Hello everyone! My name is Mandy and I live with my family and zoo of many pets in Preston Lancashire. My son has just started to breed mice so thought we would check out some websites to get more info so he can do things right. My son is called Tom and is 12 years old. I breed hamsters myself along with rabbits and degu's. Tom breed shaws jirds and gerbils as well as the mice. When I get more time I will post more info on our many other pets!!


----------



## salemouse (Oct 9, 2010)

hey!

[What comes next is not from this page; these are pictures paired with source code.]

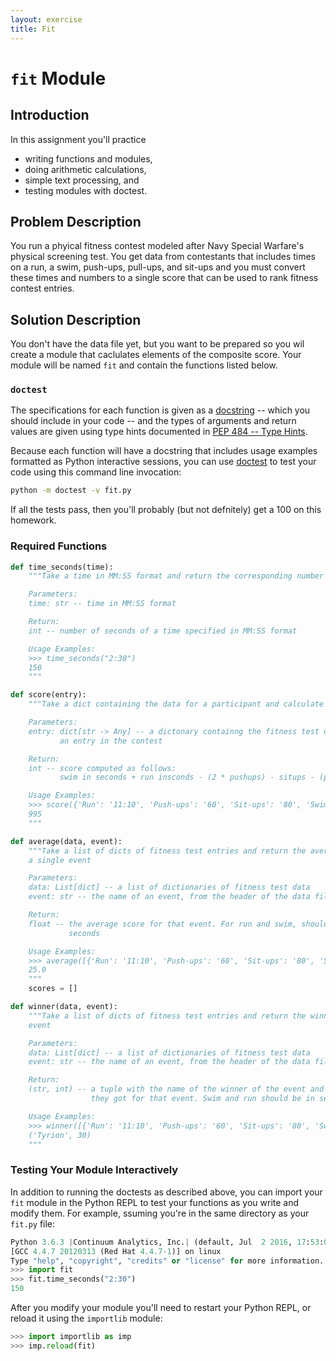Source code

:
 ```yaml
---
layout: exercise
title: Fit
---
```


# `fit` Module

## Introduction

In this assignment you'll practice

- writing functions and modules,
- doing arithmetic calculations,
- simple text processing, and
- testing modules with doctest.

## Problem Description

You run a phyical fitness contest modeled after Navy Special Warfare's physical screening test. You get data from contestants that includes times on a run, a swim, push-ups, pull-ups, and sit-ups and you must convert these times and numbers to a single score that can be used to rank fitness contest entries.

## Solution Description

You don't have the data file yet, but you want to be prepared so you wil create a module that caclulates elements of the composite score. Your module will be named `fit` and contain the functions listed below.

### `doctest`

The specifications for each function is given as a [docstring](https://www.python.org/dev/peps/pep-0257/) -- which you should include in your code -- and the types of arguments and return values are given using type hints documented in [PEP 484 -- Type Hints](https://www.python.org/dev/peps/pep-0484/).

Because each function will have a docstring that includes usage examples formatted as Python interactive sessions, you can use [doctest](https://docs.python.org/3/library/doctest.html) to test your code using this command line invocation:

```sh
python -m doctest -v fit.py
```

If all the tests pass, then you'll probably (but not defnitely) get a 100 on this homework.

### Required Functions

```Python
def time_seconds(time):
    """Take a time in MM:SS format and return the corresponding number of seconds

    Parameters:
    time: str -- time in MM:SS format

    Return:
    int -- number of seconds of a time specified in MM:SS format

    Usage Examples:
    >>> time_seconds("2:30")
    150
    """

def score(entry):
    """Take a dict containing the data for a participant and calculate a score

    Parameters:
    entry: dict[str -> Any] -- a dictonary containng the fitness test data for
           an entry in the contest

    Return:
    int -- score computed as follows:
           swim in seconds + run insconds - (2 * pushups) - situps - (pullups * 6)

    Usage Examples:
    >>> score({'Run': '11:10', 'Push-ups': '60', 'Sit-ups': '80', 'Swim': '11:45', 'Name': 'Tyrion', 'Pull-ups': '30'})
    995
    """

def average(data, event):
    """Take a list of dicts of fitness test entries and return the average for
    a single event

    Parameters:
    data: List[dict] -- a list of dictionaries of fitness test data
    event: str -- the name of an event, from the header of the data file

    Return:
    float -- the average score for that event. For run and swim, should be in
             seconds

    Usage Examples:
    >>> average([{'Run': '11:10', 'Push-ups': '60', 'Sit-ups': '80', 'Swim': '11:45', 'Name': 'Tyrion', 'Pull-ups': '30'}, {'Run': '12:00', 'Push-ups': '100', 'Sit-ups': '100', 'Swim': '12:45', 'Name': 'Drogo', 'Pull-ups': '20'}], "Pull-ups")
    25.0
    """
    scores = []

def winner(data, event):
    """Take a list of dicts of fitness test entries and return the winner of
    event

    Parameters:
    data: List[dict] -- a list of dictionaries of fitness test data
    event: str -- the name of an event, from the header of the data file

    Return:
    (str, int) -- a tuple with the name of the winner of the event and the score
                  they got for that event. Swim and run should be in seconds

    Usage Examples:
    >>> winner([{'Run': '11:10', 'Push-ups': '60', 'Sit-ups': '80', 'Swim': '11:45', 'Name': 'Tyrion', 'Pull-ups': '30'}, {'Run': '12:00', 'Push-ups': '100', 'Sit-ups': '100', 'Swim': '12:45', 'Name': 'Drogo', 'Pull-ups': '20'}], "Pull-ups")
    ('Tyrion', 30)
    """
```

### Testing Your Module Interactively

In addition to running the doctests as described above, you can import your `fit` module in the Python REPL to test your functions as you write and modify them. For example, ssuming you're in the same directory as your `fit.py` file:

```Python
Python 3.6.3 |Continuum Analytics, Inc.| (default, Jul  2 2016, 17:53:06)
[GCC 4.4.7 20120313 (Red Hat 4.4.7-1)] on linux
Type "help", "copyright", "credits" or "license" for more information.
>>> import fit
>>> fit.time_seconds("2:30")
150
```

After you modify your module you'll need to restart your Python REPL, or reload it using the `importlib` module:

```Python
>>> import importlib as imp
>>> imp.reload(fit)
```
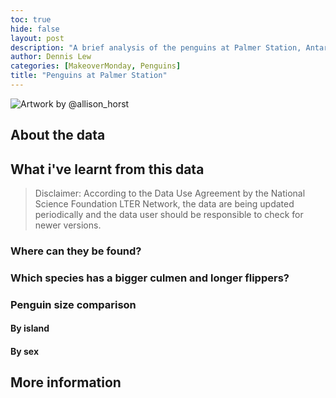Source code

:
 ```yaml
---
toc: true
hide: false
layout: post
description: "A brief analysis of the penguins at Palmer Station, Antarctica LTER"
author: Dennis Lew
categories: [MakeoverMonday, Penguins]
title: "Penguins at Palmer Station"
---
```



![Artwork by @allison_horst]()

## About the data


## What i've learnt from this data
> Disclaimer: According to the Data Use Agreement by the National Science Foundation LTER Network, the data are being updated periodically and the data user should be responsible to check for newer versions.

### Where can they be found?


### Which species has a bigger culmen and longer flippers?


### Penguin size comparison
#### By island


#### By sex


## More information
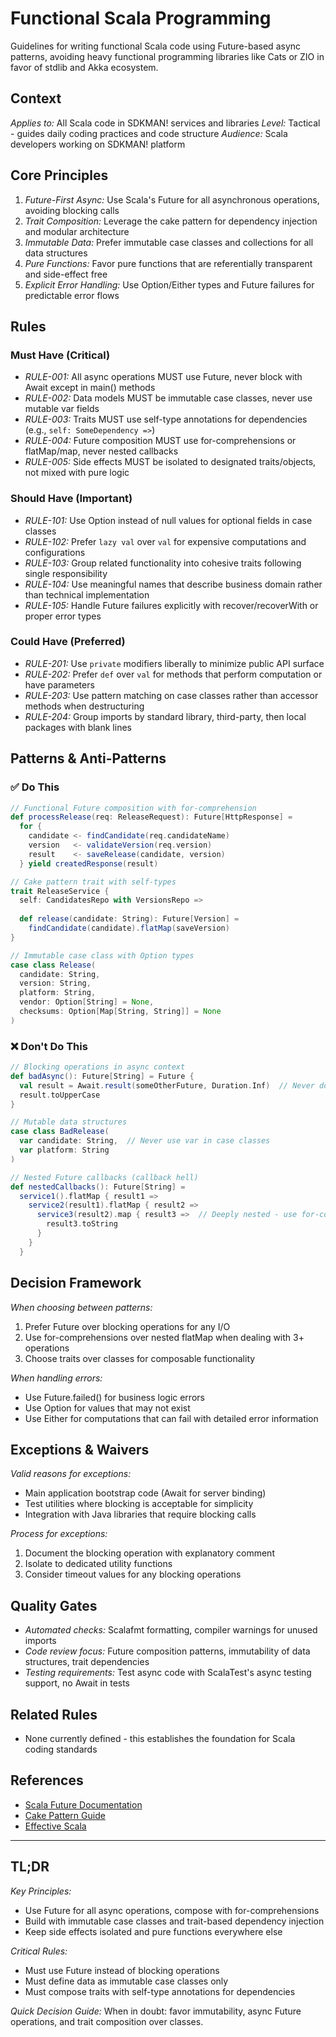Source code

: # Functional Scala Programming

Guidelines for writing functional Scala code using Future-based async patterns, avoiding heavy functional programming libraries like Cats or ZIO in favor of stdlib and Akka ecosystem.

## Context

*Applies to:* All Scala code in SDKMAN! services and libraries
*Level:* Tactical - guides daily coding practices and code structure
*Audience:* Scala developers working on SDKMAN! platform

## Core Principles

1. *Future-First Async:* Use Scala's Future for all asynchronous operations, avoiding blocking calls
2. *Trait Composition:* Leverage the cake pattern for dependency injection and modular architecture
3. *Immutable Data:* Prefer immutable case classes and collections for all data structures
4. *Pure Functions:* Favor pure functions that are referentially transparent and side-effect free
5. *Explicit Error Handling:* Use Option/Either types and Future failures for predictable error flows

## Rules

### Must Have (Critical)

- *RULE-001:* All async operations MUST use Future, never block with Await except in main() methods
- *RULE-002:* Data models MUST be immutable case classes, never use mutable var fields
- *RULE-003:* Traits MUST use self-type annotations for dependencies (e.g., `self: SomeDependency =>`)
- *RULE-004:* Future composition MUST use for-comprehensions or flatMap/map, never nested callbacks
- *RULE-005:* Side effects MUST be isolated to designated traits/objects, not mixed with pure logic

### Should Have (Important)

- *RULE-101:* Use Option instead of null values for optional fields in case classes
- *RULE-102:* Prefer `lazy val` over `val` for expensive computations and configurations
- *RULE-103:* Group related functionality into cohesive traits following single responsibility
- *RULE-104:* Use meaningful names that describe business domain rather than technical implementation
- *RULE-105:* Handle Future failures explicitly with recover/recoverWith or proper error types

### Could Have (Preferred)

- *RULE-201:* Use `private` modifiers liberally to minimize public API surface
- *RULE-202:* Prefer `def` over `val` for methods that perform computation or have parameters
- *RULE-203:* Use pattern matching on case classes rather than accessor methods when destructuring
- *RULE-204:* Group imports by standard library, third-party, then local packages with blank lines

## Patterns & Anti-Patterns

### ✅ Do This

```scala
// Functional Future composition with for-comprehension
def processRelease(req: ReleaseRequest): Future[HttpResponse] = 
  for {
    candidate <- findCandidate(req.candidateName)
    version   <- validateVersion(req.version)
    result    <- saveRelease(candidate, version)
  } yield createdResponse(result)

// Cake pattern trait with self-types
trait ReleaseService {
  self: CandidatesRepo with VersionsRepo =>
  
  def release(candidate: String): Future[Version] = 
    findCandidate(candidate).flatMap(saveVersion)
}

// Immutable case class with Option types
case class Release(
  candidate: String,
  version: String,
  platform: String,
  vendor: Option[String] = None,
  checksums: Option[Map[String, String]] = None
)
```

### ❌ Don't Do This

```scala
// Blocking operations in async context
def badAsync(): Future[String] = Future {
  val result = Await.result(someOtherFuture, Duration.Inf)  // Never do this
  result.toUpperCase
}

// Mutable data structures
case class BadRelease(
  var candidate: String,  // Never use var in case classes
  var platform: String
)

// Nested Future callbacks (callback hell)
def nestedCallbacks(): Future[String] = 
  service1().flatMap { result1 =>
    service2(result1).flatMap { result2 =>
      service3(result2).map { result3 =>  // Deeply nested - use for-comprehension
        result3.toString
      }
    }
  }
```

## Decision Framework

*When choosing between patterns:*
1. Prefer Future over blocking operations for any I/O
2. Use for-comprehensions over nested flatMap when dealing with 3+ operations
3. Choose traits over classes for composable functionality

*When handling errors:*
- Use Future.failed() for business logic errors
- Use Option for values that may not exist
- Use Either for computations that can fail with detailed error information

## Exceptions & Waivers

*Valid reasons for exceptions:*
- Main application bootstrap code (Await for server binding)
- Test utilities where blocking is acceptable for simplicity
- Integration with Java libraries that require blocking calls

*Process for exceptions:*
1. Document the blocking operation with explanatory comment
2. Isolate to dedicated utility functions
3. Consider timeout values for any blocking operations

## Quality Gates

- *Automated checks:* Scalafmt formatting, compiler warnings for unused imports
- *Code review focus:* Future composition patterns, immutability of data structures, trait dependencies
- *Testing requirements:* Test async code with ScalaTest's async testing support, no Await in tests

## Related Rules

- None currently defined - this establishes the foundation for Scala coding standards

## References

- [Scala Future Documentation](https://docs.scala-lang.org/overviews/core/futures.html)
- [Cake Pattern Guide](https://www.scala-lang.org/old/node/2718)
- [Effective Scala](https://twitter.github.io/effectivescala/)

---

## TL;DR

*Key Principles:*
- Use Future for all async operations, compose with for-comprehensions
- Build with immutable case classes and trait-based dependency injection  
- Keep side effects isolated and pure functions everywhere else

*Critical Rules:*
- Must use Future instead of blocking operations
- Must define data as immutable case classes only
- Must compose traits with self-type annotations for dependencies

*Quick Decision Guide:*
When in doubt: favor immutability, async Future operations, and trait composition over classes.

You breed rabbits? thats interesting I plan to breed them when im older as well, i raised some wild bunnies and they sorta stole my heart :lol:


----------



## Faelin (Oct 16, 2010)

Hiya, and welcome to the forum


----------



## Kallan (Aug 16, 2009)

Howdy-do


----------



## The Boggit keeper (Mar 5, 2010)

Hello and Welcome!


----------



## kerryann (Oct 4, 2010)

hey welcome


----------



## The secret garden (May 13, 2010)

Welcome to the forum


----------



## SarahC (Oct 3, 2008)

hello and welcome.


----------



## Matt Haslam (Mar 13, 2010)

:cbanner


----------



## SarahC (Oct 3, 2008)

nooooooooo


----------



## Matt Haslam (Mar 13, 2010)

oh yes we are nearly there! lolz, i'm a big kid!


----------



## Wight Isle Stud (May 19, 2010)

Shiprat said:


> :cbanner


I am sat here battling my vocabulary to remain in my head and not spill itself in response to your banner. :evil:


----------



## pinkymilge (Oct 21, 2010)

argh!!!!!! I'm a member of keep christmas in december!! lol

Thanks for the warm welcome guys. Hope to see some of you at the show tomorrow.


----------



## pinkymilge (Oct 21, 2010)

Hi salemouse. I only breed a few rabbits for fun. Only just started really. Have a few dutch, lionheads and some continental giants which I LOVE! One of the bunnies just had an accident and broke it's leg! The vet gave us a choice of having it put to sleep or amputate the leg...................................... We now have a three legged rabbit lol


----------



## zany_toon (Apr 3, 2010)

:welcome to the forum!!


----------